Thus, in 1992, the U.S. Public Health Service (PHS) recommended that all women consume 0.4 mg folic acid daily.34 The recommended daily consumption was directed at all women, not just women planning to become pregnant, because development and closure of the neural tube takes place within 28 days after conception, before the majority of women know they are pregnant; in addition, approximately 50 per cent of pregnancies in the United States are unplanned.35 The recommendation did not specify how the population might obtain the appropriate amount of folic acid, although it did describe three potential approaches—improvement of dietary habits, fortification of the U.S. food supply, and use of dietary supplements. The report stated that FDA would explore the issue of fortification of the food supply, balancing the goal of increasing folic acid intake with concerns about safety. This process required FDA to participate in federal rule making, which involved obstetric and other medical professionals, the scientific community, consumers, and industry as well as other PHS agencies, underscoring the governmental context of public health actions.

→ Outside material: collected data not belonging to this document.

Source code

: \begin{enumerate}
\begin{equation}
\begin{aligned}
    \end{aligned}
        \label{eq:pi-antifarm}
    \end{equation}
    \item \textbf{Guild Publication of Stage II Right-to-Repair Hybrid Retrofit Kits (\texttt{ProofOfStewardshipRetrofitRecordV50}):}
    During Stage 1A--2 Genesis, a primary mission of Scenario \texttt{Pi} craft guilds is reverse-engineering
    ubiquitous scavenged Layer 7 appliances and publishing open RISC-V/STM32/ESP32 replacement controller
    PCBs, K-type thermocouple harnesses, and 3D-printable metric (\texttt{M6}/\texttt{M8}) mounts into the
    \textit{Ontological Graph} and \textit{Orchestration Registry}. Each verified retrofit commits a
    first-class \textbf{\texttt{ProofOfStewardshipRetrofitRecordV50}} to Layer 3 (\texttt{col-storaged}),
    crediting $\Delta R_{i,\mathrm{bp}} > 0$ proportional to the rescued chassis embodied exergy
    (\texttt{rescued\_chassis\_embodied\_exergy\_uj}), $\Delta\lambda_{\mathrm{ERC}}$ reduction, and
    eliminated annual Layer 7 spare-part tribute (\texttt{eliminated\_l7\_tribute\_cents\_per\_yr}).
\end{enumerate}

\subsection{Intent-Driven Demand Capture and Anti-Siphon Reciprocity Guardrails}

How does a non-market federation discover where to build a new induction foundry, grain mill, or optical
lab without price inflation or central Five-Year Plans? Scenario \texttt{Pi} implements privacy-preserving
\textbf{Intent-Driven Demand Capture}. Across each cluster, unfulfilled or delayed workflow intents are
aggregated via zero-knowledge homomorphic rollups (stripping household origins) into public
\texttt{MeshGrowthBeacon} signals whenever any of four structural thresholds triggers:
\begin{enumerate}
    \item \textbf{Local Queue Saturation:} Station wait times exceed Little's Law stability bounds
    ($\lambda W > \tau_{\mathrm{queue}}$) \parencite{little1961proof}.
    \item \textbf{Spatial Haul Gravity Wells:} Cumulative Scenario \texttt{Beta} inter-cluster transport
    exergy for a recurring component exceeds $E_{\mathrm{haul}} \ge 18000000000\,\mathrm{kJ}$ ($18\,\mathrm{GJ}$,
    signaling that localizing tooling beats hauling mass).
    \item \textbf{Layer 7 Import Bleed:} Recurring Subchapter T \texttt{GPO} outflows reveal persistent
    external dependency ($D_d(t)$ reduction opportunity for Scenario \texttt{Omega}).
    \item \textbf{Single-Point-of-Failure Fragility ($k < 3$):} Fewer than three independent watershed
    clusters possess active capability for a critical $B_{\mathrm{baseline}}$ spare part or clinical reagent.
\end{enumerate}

Evaluate Intervention: What Works?

Although science indicated that folic acid was effective in preventing certain NTDs, the question of how to implement effective programs to produce this outcome remained. First was the issue of ensuring that health care providers and consumers were aware of the recommendation, especially the need of women to take folic acid before becoming pregnant. Second, dietary changes are widely acknowledged as difficult to implement, even for a motivated, knowledgeable persons. And above all, the fact that half of pregnancies in this country are unplanned augmented the public health challenge. Clearly, the approach to this problem would have to be multi-pronged.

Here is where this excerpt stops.